# [Activity]
Every record below is to be reproduced exactly.

# [Source data]
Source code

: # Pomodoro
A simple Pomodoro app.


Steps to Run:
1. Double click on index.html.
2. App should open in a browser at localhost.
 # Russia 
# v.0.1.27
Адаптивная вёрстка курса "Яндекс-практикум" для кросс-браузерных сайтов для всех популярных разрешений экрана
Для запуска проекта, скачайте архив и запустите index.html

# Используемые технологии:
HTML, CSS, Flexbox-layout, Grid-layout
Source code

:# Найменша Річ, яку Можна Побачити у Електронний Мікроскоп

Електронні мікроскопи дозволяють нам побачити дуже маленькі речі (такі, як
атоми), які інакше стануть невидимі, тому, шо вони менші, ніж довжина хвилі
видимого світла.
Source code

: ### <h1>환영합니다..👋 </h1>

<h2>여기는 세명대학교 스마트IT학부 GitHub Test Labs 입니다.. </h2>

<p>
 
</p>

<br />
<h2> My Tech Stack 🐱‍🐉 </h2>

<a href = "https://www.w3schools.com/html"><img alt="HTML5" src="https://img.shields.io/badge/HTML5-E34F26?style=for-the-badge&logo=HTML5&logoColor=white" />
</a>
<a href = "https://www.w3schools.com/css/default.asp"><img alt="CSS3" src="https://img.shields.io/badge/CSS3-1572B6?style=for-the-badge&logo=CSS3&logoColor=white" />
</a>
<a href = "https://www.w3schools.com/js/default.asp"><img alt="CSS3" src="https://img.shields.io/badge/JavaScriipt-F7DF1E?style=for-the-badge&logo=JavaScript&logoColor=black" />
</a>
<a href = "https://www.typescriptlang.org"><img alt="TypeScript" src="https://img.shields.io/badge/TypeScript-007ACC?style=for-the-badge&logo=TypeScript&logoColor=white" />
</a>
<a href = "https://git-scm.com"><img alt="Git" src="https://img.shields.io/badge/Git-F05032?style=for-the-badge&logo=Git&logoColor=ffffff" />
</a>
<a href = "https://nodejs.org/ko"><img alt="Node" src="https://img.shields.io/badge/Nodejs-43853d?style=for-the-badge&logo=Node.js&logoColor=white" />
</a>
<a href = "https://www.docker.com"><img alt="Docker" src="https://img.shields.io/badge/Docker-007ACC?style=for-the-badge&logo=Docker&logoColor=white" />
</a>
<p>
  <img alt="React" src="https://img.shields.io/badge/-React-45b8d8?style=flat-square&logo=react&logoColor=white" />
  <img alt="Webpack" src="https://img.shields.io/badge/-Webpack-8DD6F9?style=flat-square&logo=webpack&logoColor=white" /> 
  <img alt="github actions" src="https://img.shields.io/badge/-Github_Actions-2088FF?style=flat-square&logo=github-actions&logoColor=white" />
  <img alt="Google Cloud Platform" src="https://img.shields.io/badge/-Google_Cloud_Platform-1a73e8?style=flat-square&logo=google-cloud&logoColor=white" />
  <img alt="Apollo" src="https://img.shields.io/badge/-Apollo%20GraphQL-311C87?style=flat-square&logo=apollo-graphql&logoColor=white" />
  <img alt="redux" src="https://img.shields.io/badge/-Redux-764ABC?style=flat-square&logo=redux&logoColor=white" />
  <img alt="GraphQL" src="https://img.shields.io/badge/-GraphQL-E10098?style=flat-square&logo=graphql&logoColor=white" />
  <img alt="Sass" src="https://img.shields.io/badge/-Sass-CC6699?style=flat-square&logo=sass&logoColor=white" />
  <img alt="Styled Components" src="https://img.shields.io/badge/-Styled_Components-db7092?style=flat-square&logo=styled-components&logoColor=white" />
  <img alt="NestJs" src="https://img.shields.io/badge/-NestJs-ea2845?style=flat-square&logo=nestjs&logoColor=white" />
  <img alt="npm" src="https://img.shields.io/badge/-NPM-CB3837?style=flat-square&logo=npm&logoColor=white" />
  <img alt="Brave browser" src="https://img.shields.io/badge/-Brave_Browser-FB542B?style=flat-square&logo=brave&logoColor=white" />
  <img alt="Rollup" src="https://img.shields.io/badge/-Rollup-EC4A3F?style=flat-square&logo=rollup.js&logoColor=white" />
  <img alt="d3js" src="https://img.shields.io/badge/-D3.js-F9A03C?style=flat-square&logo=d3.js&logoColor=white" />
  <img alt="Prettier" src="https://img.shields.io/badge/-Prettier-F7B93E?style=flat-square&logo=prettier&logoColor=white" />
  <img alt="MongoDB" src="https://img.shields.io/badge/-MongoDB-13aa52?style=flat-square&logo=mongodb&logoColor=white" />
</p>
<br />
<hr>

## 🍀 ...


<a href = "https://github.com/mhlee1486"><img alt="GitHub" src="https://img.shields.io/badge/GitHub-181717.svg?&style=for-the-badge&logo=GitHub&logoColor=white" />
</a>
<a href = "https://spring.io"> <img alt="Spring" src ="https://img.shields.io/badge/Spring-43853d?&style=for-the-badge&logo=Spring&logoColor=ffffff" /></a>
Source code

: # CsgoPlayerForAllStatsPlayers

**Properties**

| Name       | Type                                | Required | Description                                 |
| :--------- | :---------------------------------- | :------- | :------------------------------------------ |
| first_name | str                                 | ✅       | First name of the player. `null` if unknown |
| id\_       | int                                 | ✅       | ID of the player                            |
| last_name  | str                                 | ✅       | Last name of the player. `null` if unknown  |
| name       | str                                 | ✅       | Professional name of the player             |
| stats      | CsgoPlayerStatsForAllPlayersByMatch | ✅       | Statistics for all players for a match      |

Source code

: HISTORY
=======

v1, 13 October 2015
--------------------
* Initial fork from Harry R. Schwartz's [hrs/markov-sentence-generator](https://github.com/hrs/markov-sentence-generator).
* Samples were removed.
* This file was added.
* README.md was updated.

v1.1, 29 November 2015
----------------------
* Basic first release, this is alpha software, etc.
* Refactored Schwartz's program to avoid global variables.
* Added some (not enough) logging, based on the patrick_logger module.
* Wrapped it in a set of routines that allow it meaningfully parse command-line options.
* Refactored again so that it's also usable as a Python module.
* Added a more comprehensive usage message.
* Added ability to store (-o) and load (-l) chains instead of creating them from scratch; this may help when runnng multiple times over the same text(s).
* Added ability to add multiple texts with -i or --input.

# [Final answer]
Source code

: # Pomodoro
A simple Pomodoro app.


Steps to Run:
1. Double click on index.html.
2. App should open in a browser at localhost.
 # Russia 
# v.0.1.27
Адаптивная вёрстка курса "Яндекс-практикум" для кросс-браузерных сайтов для всех популярных разрешений экрана
Для запуска проекта, скачайте архив и запустите index.html

# Используемые технологии:
HTML, CSS, Flexbox-layout, Grid-layout
Source code

:# Найменша Річ, яку Можна Побачити у Електронний Мікроскоп

Електронні мікроскопи дозволяють нам побачити дуже маленькі речі (такі, як
атоми), які інакше стануть невидимі, тому, шо вони менші, ніж довжина хвилі
видимого світла.
Source code

: ### <h1>환영합니다..👋 </h1>

<h2>여기는 세명대학교 스마트IT학부 GitHub Test Labs 입니다.. </h2>

<p>
 
</p>

<br />
<h2> My Tech Stack 🐱‍🐉 </h2>

<a href = "https://www.w3schools.com/html"><img alt="HTML5" src="https://img.shields.io/badge/HTML5-E34F26?style=for-the-badge&logo=HTML5&logoColor=white" />
</a>
<a href = "https://www.w3schools.com/css/default.asp"><img alt="CSS3" src="https://img.shields.io/badge/CSS3-1572B6?style=for-the-badge&logo=CSS3&logoColor=white" />
</a>
<a href = "https://www.w3schools.com/js/default.asp"><img alt="CSS3" src="https://img.shields.io/badge/JavaScriipt-F7DF1E?style=for-the-badge&logo=JavaScript&logoColor=black" />
</a>
<a href = "https://www.typescriptlang.org"><img alt="TypeScript" src="https://img.shields.io/badge/TypeScript-007ACC?style=for-the-badge&logo=TypeScript&logoColor=white" />
</a>
<a href = "https://git-scm.com"><img alt="Git" src="https://img.shields.io/badge/Git-F05032?style=for-the-badge&logo=Git&logoColor=ffffff" />
</a>
<a href = "https://nodejs.org/ko"><img alt="Node" src="https://img.shields.io/badge/Nodejs-43853d?style=for-the-badge&logo=Node.js&logoColor=white" />
</a>
<a href = "https://www.docker.com"><img alt="Docker" src="https://img.shields.io/badge/Docker-007ACC?style=for-the-badge&logo=Docker&logoColor=white" />
</a>
<p>
  <img alt="React" src="https://img.shields.io/badge/-React-45b8d8?style=flat-square&logo=react&logoColor=white" />
  <img alt="Webpack" src="https://img.shields.io/badge/-Webpack-8DD6F9?style=flat-square&logo=webpack&logoColor=white" /> 
  <img alt="github actions" src="https://img.shields.io/badge/-Github_Actions-2088FF?style=flat-square&logo=github-actions&logoColor=white" />
  <img alt="Google Cloud Platform" src="https://img.shields.io/badge/-Google_Cloud_Platform-1a73e8?style=flat-square&logo=google-cloud&logoColor=white" />
  <img alt="Apollo" src="https://img.shields.io/badge/-Apollo%20GraphQL-311C87?style=flat-square&logo=apollo-graphql&logoColor=white" />
  <img alt="redux" src="https://img.shields.io/badge/-Redux-764ABC?style=flat-square&logo=redux&logoColor=white" />
  <img alt="GraphQL" src="https://img.shields.io/badge/-GraphQL-E10098?style=flat-square&logo=graphql&logoColor=white" />
  <img alt="Sass" src="https://img.shields.io/badge/-Sass-CC6699?style=flat-square&logo=sass&logoColor=white" />
  <img alt="Styled Components" src="https://img.shields.io/badge/-Styled_Components-db7092?style=flat-square&logo=styled-components&logoColor=white" />
  <img alt="NestJs" src="https://img.shields.io/badge/-NestJs-ea2845?style=flat-square&logo=nestjs&logoColor=white" />
  <img alt="npm" src="https://img.shields.io/badge/-NPM-CB3837?style=flat-square&logo=npm&logoColor=white" />
  <img alt="Brave browser" src="https://img.shields.io/badge/-Brave_Browser-FB542B?style=flat-square&logo=brave&logoColor=white" />
  <img alt="Rollup" src="https://img.shields.io/badge/-Rollup-EC4A3F?style=flat-square&logo=rollup.js&logoColor=white" />
  <img alt="d3js" src="https://img.shields.io/badge/-D3.js-F9A03C?style=flat-square&logo=d3.js&logoColor=white" />
  <img alt="Prettier" src="https://img.shields.io/badge/-Prettier-F7B93E?style=flat-square&logo=prettier&logoColor=white" />
  <img alt="MongoDB" src="https://img.shields.io/badge/-MongoDB-13aa52?style=flat-square&logo=mongodb&logoColor=white" />
</p>
<br />
<hr>

## 🍀 ...


<a href = "https://github.com/mhlee1486"><img alt="GitHub" src="https://img.shields.io/badge/GitHub-181717.svg?&style=for-the-badge&logo=GitHub&logoColor=white" />
</a>
<a href = "https://spring.io"> <img alt="Spring" src ="https://img.shields.io/badge/Spring-43853d?&style=for-the-badge&logo=Spring&logoColor=ffffff" /></a>
Source code

: # CsgoPlayerForAllStatsPlayers

**Properties**

| Name       | Type                                | Required | Description                                 |
| :--------- | :---------------------------------- | :------- | :------------------------------------------ |
| first_name | str                                 | ✅       | First name of the player. `null` if unknown |
| id\_       | int                                 | ✅       | ID of the player                            |
| last_name  | str                                 | ✅       | Last name of the player. `null` if unknown  |
| name       | str                                 | ✅       | Professional name of the player             |
| stats      | CsgoPlayerStatsForAllPlayersByMatch | ✅       | Statistics for all players for a match      |

Source code

: HISTORY
=======

v1, 13 October 2015
--------------------
* Initial fork from Harry R. Schwartz's [hrs/markov-sentence-generator](https://github.com/hrs/markov-sentence-generator).
* Samples were removed.
* This file was added.
* README.md was updated.

v1.1, 29 November 2015
----------------------
* Basic first release, this is alpha software, etc.
* Refactored Schwartz's program to avoid global variables.
* Added some (not enough) logging, based on the patrick_logger module.
* Wrapped it in a set of routines that allow it meaningfully parse command-line options.
* Refactored again so that it's also usable as a Python module.
* Added a more comprehensive usage message.
* Added ability to store (-o) and load (-l) chains instead of creating them from scratch; this may help when runnng multiple times over the same text(s).
* Added ability to add multiple texts with -i or --input.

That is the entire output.